*** Given records ***

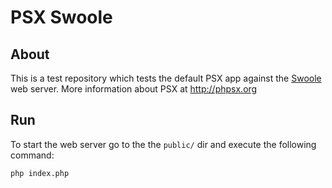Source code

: PSX Swoole
===

## About

This is a test repository which tests the default PSX app against the 
[Swoole](https://github.com/swoole/swoole-src) web server. More information 
about PSX at http://phpsx.org

## Run

To start the web server go to the the `public/` dir and execute the following 
command:

```
php index.php
```
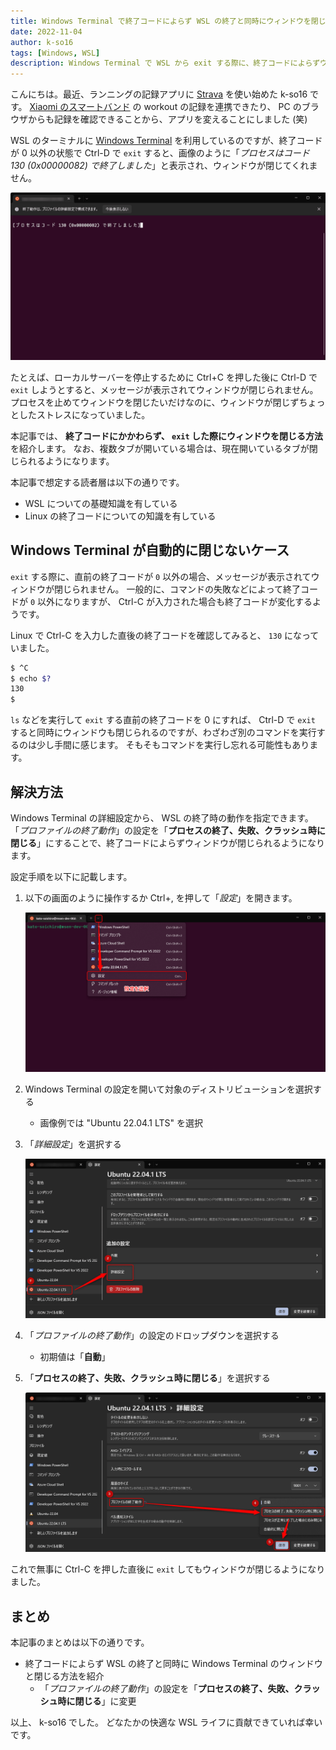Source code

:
 ```yaml
---
title: Windows Terminal で終了コードによらず WSL の終了と同時にウィンドウを閉じる方法
date: 2022-11-04
author: k-so16
tags: [Windows, WSL]
description: Windows Terminal で WSL から exit する際に、終了コードによらずウィンドウを閉じる方法を紹介します。
---
```


こんにちは。最近、ランニングの記録アプリに [Strava](https://www.strava.com/) を使い始めた k-so16 です。
[Xiaomi のスマートバンド](https://www.mi.com/jp/mi-smart-band-6/) の workout の記録を連携できたり、 PC のブラウザからも記録を確認できることから、アプリを変えることにしました (笑)

WSL のターミナルに [Windows Terminal](https://apps.microsoft.com/store/detail/windows-terminal/9N0DX20HK701) を利用しているのですが、終了コードが 0 以外の状態で Ctrl-D で `exit` すると、画像のように「*プロセスはコード 130 (0x00000082) で終了しました*」と表示され、ウィンドウが閉じてくれません。

![メッセージが表示されてウィンドウが閉じない](./images/terminal-not-closed.png)

たとえば、ローカルサーバーを停止するために Ctrl+C を押した後に Ctrl-D で `exit` しようとすると、メッセージが表示されてウィンドウが閉じられません。
プロセスを止めてウィンドウを閉じたいだけなのに、ウィンドウが閉じずちょっとしたストレスになっていました。

本記事では、 **終了コードにかかわらず、 `exit` した際にウィンドウを閉じる方法** を紹介します。
なお、複数タブが開いている場合は、現在開いているタブが閉じられるようになります。

本記事で想定する読者層は以下の通りです。

- WSL についての基礎知識を有している
- Linux の終了コードについての知識を有している

## Windows Terminal が自動的に閉じないケース

`exit` する際に、直前の終了コードが `0` 以外の場合、メッセージが表示されてウィンドウが閉じられません。
一般的に、コマンドの失敗などによって終了コードが `0` 以外になりますが、 Ctrl-C が入力された場合も終了コードが変化するようです。

Linux で Ctrl-C を入力した直後の終了コードを確認してみると、 `130` になっていました。

```sh
$ ^C
$ echo $?
130
$
```

`ls` などを実行して `exit` する直前の終了コードを 0 にすれば、 Ctrl-D で `exit` すると同時にウィンドウも閉じられるのですが、わざわざ別のコマンドを実行するのは少し手間に感じます。
そもそもコマンドを実行し忘れる可能性もあります。

## 解決方法

Windows Terminal の詳細設定から、 WSL の終了時の動作を指定できます。
「*プロファイルの終了動作*」の設定を「**プロセスの終了、失敗、クラッシュ時に閉じる**」にすることで、終了コードによらずウィンドウが閉じられるようになります。

設定手順を以下に記載します。

1. 以下の画面のように操作するか Ctrl+, を押して「*設定*」を開きます。

    ![設定画面を開く操作方法](./images/open-config.png)

1. Windows Terminal の設定を開いて対象のディストリビューションを選択する
    - 画像例では "Ubuntu 22.04.1 LTS" を選択
1. 「*詳細設定*」を選択する

    ![詳細設定の開き方](./images/config-1.png)

1. 「*プロファイルの終了動作*」の設定のドロップダウンを選択する
    - 初期値は「**自動**」
1. 「**プロセスの終了、失敗、クラッシュ時に閉じる**」を選択する

    ![プロファイルの終了動作を変更](./images/config-2.png)

これで無事に Ctrl-C を押した直後に `exit` してもウィンドウが閉じるようになりました。

## まとめ

本記事のまとめは以下の通りです。

- 終了コードによらず WSL の終了と同時に Windows Terminal のウィンドウと閉じる方法を紹介
    - 「*プロファイルの終了動作*」の設定を「**プロセスの終了、失敗、クラッシュ時に閉じる**」に変更

以上、 k-so16 でした。
どなたかの快適な WSL ライフに貢献できていれば幸いです。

*** End of Given records ***

- [Requirement]: Answer with one number, namely the count of lines in the entries that include the word "Swoole".

- [Your solution]: 2